[[ AVAILABLE DATA, beginning ]]
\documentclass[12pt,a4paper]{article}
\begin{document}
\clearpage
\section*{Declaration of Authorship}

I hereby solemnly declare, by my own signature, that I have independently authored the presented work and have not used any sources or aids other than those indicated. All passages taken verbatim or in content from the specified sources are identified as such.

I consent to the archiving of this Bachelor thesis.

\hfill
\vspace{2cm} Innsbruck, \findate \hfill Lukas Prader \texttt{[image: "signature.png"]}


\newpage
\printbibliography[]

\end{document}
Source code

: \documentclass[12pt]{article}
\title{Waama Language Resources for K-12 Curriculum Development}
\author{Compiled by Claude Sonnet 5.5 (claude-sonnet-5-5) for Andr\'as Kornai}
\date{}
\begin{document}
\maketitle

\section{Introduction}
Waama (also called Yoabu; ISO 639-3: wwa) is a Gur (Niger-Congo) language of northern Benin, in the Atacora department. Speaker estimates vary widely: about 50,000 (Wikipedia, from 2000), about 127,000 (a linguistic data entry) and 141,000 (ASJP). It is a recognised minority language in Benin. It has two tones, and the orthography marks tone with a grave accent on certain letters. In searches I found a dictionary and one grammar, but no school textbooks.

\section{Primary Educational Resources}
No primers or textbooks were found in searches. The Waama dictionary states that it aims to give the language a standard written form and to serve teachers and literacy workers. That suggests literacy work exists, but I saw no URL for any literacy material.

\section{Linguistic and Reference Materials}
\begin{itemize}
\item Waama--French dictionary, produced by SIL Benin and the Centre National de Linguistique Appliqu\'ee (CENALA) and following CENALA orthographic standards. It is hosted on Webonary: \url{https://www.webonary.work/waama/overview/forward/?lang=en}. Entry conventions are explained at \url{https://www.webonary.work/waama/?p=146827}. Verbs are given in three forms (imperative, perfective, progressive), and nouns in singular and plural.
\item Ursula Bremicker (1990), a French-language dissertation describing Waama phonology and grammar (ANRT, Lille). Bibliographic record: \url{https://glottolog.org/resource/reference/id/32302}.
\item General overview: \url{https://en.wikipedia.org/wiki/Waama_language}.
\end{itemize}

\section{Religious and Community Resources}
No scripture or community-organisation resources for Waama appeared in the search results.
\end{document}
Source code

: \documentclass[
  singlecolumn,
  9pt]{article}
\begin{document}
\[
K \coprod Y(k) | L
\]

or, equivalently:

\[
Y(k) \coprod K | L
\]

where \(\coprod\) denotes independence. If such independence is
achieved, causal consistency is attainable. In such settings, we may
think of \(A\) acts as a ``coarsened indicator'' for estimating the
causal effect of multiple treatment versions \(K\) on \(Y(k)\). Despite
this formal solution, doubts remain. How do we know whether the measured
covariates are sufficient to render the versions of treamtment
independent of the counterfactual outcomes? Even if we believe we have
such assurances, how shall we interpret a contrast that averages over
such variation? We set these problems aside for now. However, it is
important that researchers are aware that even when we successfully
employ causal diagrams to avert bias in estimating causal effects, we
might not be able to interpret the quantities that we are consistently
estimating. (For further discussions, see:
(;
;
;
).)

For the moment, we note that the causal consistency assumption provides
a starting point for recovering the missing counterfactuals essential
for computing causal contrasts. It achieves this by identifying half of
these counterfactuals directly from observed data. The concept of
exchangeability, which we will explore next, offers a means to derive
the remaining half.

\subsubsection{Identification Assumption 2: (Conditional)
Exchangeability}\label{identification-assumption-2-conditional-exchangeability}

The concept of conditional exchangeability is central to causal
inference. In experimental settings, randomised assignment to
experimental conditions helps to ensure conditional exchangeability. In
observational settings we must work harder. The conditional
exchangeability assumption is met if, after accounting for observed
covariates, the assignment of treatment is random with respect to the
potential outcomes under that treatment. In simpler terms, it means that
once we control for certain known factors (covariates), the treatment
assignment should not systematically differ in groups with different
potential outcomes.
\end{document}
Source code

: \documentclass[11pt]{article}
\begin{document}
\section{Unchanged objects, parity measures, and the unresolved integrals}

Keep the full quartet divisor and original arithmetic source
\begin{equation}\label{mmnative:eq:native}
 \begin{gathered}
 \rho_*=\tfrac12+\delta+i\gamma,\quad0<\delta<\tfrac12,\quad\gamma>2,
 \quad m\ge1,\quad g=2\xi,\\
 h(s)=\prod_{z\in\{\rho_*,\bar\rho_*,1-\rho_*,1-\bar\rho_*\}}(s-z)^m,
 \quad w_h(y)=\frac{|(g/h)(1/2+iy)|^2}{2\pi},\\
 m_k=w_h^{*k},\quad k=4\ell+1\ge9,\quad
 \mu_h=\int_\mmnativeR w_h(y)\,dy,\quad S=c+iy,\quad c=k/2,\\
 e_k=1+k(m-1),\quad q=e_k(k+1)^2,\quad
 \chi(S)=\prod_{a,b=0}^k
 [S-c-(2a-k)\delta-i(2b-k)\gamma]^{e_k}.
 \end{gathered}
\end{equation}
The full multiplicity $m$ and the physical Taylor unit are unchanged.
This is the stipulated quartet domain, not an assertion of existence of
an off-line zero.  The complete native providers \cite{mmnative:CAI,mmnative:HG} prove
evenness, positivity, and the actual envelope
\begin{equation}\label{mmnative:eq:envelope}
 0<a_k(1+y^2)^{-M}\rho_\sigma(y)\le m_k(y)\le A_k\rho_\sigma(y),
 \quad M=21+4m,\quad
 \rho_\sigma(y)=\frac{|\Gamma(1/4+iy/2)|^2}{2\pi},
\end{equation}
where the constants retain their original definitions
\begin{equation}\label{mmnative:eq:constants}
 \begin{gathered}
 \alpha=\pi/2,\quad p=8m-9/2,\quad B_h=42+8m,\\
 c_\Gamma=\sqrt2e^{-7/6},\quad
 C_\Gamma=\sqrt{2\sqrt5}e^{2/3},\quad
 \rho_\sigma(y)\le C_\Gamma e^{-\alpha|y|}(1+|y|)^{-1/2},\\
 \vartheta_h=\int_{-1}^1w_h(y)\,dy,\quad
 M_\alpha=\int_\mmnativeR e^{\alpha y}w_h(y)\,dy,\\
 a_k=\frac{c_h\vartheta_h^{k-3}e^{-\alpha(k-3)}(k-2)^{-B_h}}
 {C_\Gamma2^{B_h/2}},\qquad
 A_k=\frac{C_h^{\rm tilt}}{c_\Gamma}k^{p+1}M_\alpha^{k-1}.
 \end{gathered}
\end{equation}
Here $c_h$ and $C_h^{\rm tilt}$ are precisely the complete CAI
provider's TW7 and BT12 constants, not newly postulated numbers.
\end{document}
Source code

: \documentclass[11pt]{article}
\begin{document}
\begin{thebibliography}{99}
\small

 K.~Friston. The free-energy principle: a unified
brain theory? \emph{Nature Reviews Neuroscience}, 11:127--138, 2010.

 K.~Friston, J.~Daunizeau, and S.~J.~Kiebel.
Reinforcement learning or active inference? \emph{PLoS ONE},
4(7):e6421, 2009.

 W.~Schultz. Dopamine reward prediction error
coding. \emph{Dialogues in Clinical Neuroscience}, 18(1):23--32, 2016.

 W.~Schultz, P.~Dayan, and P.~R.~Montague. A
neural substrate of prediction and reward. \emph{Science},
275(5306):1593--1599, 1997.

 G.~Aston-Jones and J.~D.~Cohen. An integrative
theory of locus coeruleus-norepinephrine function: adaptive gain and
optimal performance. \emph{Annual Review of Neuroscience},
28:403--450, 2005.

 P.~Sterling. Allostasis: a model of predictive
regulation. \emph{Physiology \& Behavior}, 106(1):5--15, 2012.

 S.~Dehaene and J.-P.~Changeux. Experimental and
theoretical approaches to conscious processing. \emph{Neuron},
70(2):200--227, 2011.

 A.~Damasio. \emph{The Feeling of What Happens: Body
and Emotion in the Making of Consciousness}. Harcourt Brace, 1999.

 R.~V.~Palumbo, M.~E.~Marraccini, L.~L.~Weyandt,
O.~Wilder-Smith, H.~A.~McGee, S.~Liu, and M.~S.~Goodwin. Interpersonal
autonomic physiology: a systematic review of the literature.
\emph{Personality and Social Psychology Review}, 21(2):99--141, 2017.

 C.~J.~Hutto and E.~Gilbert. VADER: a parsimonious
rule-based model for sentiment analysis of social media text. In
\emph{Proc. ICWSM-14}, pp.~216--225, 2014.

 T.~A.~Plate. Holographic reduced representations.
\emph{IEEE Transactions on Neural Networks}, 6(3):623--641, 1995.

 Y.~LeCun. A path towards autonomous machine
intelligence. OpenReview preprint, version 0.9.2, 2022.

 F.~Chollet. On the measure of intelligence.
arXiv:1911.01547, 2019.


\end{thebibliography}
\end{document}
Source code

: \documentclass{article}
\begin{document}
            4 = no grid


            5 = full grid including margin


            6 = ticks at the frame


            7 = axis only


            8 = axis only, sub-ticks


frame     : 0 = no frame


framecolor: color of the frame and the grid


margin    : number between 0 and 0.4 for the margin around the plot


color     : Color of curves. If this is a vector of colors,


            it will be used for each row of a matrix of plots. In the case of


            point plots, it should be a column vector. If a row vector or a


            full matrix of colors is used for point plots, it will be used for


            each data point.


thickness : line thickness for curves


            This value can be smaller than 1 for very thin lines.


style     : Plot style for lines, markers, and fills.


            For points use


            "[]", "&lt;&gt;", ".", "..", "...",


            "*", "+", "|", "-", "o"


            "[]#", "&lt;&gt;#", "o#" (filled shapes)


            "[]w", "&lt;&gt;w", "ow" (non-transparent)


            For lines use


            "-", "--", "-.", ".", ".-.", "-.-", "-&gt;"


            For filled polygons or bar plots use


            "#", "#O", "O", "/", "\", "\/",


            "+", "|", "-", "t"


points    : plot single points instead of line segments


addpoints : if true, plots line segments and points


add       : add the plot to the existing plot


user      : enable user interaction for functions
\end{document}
[[ AVAILABLE DATA, end ]]
* TASK GOAL *
Among the lines above, return those that contain the string "counterfactuals".

* SOLUTION TO THE PROBLEM *
a starting point for recovering the missing counterfactuals essential
these counterfactuals directly from observed data. The concept of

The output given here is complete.